Two studies specified particularities of paediatric clinical trials, which are likely to lead to higher costs for these trials compared to the ones with adult patients (Mathis & Rodriguez 2009 42 ; Upadhyaya et al. 2009 43 ). These included the limited number of patients available for trials, since the physiological changes in children require conducting separate studies for different age groups and to assess the patients’ unique growth and development regularly during clinical trials. One industry survey respondent remarked that “the many scientific, ethical and practical complexities involved have traditionally made paediatric studies more challenging, costly and time-intensive than those conducted in adults”.

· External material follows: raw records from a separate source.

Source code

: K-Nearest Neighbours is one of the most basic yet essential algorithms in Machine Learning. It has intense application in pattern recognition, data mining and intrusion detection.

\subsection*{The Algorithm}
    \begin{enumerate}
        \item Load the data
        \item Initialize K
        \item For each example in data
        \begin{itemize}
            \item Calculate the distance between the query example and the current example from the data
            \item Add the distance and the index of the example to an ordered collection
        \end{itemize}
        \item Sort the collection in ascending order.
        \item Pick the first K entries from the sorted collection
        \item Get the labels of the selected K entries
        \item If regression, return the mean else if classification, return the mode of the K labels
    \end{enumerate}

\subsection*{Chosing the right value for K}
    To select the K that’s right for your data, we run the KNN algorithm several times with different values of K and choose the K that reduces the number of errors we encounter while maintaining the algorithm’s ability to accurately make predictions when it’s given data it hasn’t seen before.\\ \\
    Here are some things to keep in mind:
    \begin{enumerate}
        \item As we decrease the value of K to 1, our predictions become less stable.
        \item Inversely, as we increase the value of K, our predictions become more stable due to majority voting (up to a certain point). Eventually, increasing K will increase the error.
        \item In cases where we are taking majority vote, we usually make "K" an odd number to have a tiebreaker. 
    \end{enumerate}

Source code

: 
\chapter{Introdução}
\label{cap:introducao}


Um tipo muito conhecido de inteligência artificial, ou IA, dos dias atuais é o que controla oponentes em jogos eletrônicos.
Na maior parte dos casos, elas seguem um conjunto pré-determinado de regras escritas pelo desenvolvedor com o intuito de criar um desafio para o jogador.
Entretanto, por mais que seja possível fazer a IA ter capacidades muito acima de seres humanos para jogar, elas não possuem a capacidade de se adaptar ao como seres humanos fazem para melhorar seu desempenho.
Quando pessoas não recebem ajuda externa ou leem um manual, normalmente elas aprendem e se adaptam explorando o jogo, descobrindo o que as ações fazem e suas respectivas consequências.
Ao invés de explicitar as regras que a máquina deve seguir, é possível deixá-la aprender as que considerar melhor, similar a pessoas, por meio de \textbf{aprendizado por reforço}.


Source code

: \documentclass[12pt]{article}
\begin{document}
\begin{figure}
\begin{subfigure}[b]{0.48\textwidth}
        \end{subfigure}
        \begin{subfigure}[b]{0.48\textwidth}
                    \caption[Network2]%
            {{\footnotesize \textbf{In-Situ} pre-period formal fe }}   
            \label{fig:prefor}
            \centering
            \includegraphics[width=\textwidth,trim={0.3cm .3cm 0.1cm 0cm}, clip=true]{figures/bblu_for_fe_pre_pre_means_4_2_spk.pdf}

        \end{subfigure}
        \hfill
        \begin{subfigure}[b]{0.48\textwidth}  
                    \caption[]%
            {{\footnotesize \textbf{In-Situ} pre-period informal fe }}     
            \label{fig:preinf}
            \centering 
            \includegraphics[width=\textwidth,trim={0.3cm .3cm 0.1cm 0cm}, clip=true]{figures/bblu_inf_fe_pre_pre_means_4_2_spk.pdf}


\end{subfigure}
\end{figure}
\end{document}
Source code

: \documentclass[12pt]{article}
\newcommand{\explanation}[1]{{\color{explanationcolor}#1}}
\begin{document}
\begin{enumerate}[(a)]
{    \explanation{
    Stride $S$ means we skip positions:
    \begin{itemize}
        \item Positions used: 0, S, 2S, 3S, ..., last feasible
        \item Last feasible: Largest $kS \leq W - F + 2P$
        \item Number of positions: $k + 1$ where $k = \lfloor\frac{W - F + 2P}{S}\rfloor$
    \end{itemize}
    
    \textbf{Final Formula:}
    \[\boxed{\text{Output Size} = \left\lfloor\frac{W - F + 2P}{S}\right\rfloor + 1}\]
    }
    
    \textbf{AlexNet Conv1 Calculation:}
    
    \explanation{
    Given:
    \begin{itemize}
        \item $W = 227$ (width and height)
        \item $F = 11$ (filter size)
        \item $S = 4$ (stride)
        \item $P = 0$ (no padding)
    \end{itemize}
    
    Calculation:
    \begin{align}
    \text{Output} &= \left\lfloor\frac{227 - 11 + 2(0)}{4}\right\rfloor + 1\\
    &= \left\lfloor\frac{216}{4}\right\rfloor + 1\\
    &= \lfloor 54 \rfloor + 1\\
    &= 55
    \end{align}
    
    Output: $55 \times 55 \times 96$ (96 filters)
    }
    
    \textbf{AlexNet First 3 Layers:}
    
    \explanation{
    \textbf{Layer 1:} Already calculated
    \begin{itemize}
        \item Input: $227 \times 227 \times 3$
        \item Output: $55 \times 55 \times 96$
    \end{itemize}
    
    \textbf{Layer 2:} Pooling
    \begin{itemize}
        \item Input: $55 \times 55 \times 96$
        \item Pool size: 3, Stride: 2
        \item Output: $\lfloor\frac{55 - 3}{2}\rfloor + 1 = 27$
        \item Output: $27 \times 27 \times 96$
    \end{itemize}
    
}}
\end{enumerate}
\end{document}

This suggests that cost per trial subject is likely to be higher for paediatric studies. In this section we compare the average cost estimates presented in this study with that available in the literature looking at the cost involved in adult/mixed trials.

DiMasi et al. (2016) 44 provided estimates for industry ‘out-of-pocket’ clinical period costs for investigational compounds. The result shows that the average cost of paediatric phase II and

42 Mathis, L. & Rodriguez, W., 2009. Drug therapy in pediatrics: A developing field. Dermatologic Therapy, 22(3), pp.257–261.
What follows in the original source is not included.